-------- Data under study
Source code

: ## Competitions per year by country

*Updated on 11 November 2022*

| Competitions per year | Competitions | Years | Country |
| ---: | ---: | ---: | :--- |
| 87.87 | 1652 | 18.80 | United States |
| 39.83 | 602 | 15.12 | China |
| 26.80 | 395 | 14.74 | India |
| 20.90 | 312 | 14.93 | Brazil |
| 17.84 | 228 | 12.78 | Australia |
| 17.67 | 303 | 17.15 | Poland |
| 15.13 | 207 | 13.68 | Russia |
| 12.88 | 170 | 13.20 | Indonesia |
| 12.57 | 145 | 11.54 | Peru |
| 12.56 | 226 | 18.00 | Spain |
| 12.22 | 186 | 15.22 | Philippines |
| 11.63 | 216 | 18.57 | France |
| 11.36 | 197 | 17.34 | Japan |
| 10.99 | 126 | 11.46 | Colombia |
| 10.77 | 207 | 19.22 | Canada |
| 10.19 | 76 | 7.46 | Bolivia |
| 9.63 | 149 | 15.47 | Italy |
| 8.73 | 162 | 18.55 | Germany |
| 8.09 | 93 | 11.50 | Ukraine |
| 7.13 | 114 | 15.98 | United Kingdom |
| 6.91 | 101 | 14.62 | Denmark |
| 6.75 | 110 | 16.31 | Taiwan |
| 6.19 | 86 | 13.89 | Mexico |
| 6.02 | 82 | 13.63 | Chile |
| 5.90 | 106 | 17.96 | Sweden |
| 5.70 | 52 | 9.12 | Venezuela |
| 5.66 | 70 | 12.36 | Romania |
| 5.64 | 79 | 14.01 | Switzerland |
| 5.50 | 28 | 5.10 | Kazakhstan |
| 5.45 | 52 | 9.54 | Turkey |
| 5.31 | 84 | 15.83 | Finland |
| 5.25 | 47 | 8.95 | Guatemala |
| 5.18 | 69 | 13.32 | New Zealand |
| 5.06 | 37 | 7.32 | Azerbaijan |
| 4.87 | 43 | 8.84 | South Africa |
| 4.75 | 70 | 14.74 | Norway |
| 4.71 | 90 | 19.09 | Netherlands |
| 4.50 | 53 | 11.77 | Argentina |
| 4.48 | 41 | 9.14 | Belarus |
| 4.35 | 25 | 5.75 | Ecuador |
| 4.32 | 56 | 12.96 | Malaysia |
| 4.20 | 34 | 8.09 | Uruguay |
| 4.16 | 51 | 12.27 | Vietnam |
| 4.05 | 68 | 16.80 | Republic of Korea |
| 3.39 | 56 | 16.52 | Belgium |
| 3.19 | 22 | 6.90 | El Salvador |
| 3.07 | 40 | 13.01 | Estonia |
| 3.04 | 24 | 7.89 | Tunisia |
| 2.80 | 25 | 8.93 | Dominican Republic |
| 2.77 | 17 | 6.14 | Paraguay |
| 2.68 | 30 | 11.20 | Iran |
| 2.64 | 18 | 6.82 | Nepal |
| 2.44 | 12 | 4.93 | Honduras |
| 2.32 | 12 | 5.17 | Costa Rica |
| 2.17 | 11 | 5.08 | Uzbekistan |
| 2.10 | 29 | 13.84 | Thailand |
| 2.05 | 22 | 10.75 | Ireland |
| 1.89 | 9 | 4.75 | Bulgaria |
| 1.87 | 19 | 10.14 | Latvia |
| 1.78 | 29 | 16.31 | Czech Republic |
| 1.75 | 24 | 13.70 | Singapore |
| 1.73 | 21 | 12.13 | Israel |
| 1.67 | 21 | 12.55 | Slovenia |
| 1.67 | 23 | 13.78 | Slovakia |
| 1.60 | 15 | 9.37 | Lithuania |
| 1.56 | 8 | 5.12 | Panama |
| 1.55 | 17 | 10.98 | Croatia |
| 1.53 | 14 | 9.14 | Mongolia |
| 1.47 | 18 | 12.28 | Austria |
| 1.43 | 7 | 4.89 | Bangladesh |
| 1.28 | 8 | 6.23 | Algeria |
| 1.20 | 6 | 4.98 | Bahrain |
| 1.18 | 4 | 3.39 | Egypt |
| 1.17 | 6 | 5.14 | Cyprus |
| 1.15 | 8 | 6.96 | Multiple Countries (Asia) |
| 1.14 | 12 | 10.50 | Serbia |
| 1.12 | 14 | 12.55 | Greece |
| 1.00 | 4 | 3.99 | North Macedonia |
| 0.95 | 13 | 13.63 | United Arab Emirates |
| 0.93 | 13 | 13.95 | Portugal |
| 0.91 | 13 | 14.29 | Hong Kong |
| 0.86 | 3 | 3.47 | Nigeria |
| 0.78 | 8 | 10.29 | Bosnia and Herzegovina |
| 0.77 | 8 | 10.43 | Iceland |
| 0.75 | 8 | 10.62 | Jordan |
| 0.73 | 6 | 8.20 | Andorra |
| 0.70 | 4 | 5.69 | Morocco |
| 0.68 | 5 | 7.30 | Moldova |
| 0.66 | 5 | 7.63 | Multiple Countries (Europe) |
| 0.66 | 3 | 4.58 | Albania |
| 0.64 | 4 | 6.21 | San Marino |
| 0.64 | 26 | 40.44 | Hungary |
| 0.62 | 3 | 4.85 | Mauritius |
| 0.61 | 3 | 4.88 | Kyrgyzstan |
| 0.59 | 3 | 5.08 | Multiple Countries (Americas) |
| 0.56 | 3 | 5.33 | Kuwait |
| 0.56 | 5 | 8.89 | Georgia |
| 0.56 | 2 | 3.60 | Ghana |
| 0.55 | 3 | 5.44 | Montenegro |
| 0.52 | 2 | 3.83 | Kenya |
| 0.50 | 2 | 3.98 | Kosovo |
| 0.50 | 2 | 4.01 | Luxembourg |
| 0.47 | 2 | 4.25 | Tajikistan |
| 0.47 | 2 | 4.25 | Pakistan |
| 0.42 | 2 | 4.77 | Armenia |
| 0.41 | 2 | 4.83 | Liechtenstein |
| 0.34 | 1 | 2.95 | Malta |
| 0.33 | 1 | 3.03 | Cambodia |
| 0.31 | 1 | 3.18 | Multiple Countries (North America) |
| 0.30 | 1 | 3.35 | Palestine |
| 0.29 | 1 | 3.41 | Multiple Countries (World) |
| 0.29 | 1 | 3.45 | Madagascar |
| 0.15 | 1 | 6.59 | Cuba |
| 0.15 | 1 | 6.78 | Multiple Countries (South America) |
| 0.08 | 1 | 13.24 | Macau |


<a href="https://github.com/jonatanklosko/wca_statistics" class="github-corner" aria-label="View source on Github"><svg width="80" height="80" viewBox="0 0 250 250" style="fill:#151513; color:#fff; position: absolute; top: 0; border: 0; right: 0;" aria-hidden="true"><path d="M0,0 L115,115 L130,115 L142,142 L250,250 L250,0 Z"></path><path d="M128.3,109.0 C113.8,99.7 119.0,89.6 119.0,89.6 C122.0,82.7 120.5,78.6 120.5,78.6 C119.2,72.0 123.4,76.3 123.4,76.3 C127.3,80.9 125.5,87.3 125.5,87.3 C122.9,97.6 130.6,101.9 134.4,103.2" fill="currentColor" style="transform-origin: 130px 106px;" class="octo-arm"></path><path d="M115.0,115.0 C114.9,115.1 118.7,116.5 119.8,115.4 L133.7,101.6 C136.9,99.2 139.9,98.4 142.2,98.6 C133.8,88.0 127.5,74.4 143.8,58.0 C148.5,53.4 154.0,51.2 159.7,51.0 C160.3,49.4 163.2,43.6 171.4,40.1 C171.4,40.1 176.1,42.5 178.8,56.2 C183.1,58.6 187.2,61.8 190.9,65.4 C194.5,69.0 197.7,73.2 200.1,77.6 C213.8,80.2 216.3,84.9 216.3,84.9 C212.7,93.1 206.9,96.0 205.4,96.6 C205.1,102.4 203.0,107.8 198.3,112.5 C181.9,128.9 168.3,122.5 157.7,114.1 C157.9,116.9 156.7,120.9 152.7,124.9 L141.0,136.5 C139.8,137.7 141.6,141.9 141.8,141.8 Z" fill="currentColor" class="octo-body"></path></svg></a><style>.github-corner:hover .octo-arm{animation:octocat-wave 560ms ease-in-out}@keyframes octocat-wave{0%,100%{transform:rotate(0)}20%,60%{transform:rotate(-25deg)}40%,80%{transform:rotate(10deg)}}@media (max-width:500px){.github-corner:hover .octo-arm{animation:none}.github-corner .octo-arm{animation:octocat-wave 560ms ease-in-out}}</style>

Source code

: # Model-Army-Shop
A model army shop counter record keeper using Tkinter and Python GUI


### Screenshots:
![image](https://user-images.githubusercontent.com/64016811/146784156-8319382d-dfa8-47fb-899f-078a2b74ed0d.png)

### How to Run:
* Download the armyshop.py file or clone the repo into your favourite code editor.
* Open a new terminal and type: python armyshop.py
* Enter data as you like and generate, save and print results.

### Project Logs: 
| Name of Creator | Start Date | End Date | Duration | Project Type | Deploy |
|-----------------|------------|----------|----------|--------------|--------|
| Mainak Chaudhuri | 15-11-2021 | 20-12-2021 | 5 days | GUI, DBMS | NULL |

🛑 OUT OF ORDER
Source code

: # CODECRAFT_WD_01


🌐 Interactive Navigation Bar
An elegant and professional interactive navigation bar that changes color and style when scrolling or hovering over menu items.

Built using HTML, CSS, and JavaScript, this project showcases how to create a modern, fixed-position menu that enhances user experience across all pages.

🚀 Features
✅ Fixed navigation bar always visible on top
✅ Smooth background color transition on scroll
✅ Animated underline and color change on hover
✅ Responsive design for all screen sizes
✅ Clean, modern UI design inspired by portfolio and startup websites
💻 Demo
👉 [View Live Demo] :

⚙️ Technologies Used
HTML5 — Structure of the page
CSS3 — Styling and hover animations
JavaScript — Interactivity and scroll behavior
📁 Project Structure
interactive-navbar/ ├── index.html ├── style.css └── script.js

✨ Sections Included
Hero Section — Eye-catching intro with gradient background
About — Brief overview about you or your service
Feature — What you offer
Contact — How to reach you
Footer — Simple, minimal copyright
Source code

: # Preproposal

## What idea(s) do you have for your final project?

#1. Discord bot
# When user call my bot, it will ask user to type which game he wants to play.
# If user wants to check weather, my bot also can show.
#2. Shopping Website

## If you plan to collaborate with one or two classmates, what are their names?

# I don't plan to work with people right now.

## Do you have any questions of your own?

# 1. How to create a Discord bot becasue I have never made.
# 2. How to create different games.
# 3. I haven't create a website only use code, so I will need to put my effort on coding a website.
----------------
▶ What is needed
Would you print exactly, and only, the lines of the data above from the line with "7.30 | Moldova |" through the line with "13.24 | Macau |", inclusive?

▶ Task answer
| 0.68 | 5 | 7.30 | Moldova |
| 0.66 | 5 | 7.63 | Multiple Countries (Europe) |
| 0.66 | 3 | 4.58 | Albania |
| 0.64 | 4 | 6.21 | San Marino |
| 0.64 | 26 | 40.44 | Hungary |
| 0.62 | 3 | 4.85 | Mauritius |
| 0.61 | 3 | 4.88 | Kyrgyzstan |
| 0.59 | 3 | 5.08 | Multiple Countries (Americas) |
| 0.56 | 3 | 5.33 | Kuwait |
| 0.56 | 5 | 8.89 | Georgia |
| 0.56 | 2 | 3.60 | Ghana |
| 0.55 | 3 | 5.44 | Montenegro |
| 0.52 | 2 | 3.83 | Kenya |
| 0.50 | 2 | 3.98 | Kosovo |
| 0.50 | 2 | 4.01 | Luxembourg |
| 0.47 | 2 | 4.25 | Tajikistan |
| 0.47 | 2 | 4.25 | Pakistan |
| 0.42 | 2 | 4.77 | Armenia |
| 0.41 | 2 | 4.83 | Liechtenstein |
| 0.34 | 1 | 2.95 | Malta |
| 0.33 | 1 | 3.03 | Cambodia |
| 0.31 | 1 | 3.18 | Multiple Countries (North America) |
| 0.30 | 1 | 3.35 | Palestine |
| 0.29 | 1 | 3.41 | Multiple Countries (World) |
| 0.29 | 1 | 3.45 | Madagascar |
| 0.15 | 1 | 6.59 | Cuba |
| 0.15 | 1 | 6.78 | Multiple Countries (South America) |
| 0.08 | 1 | 13.24 | Macau |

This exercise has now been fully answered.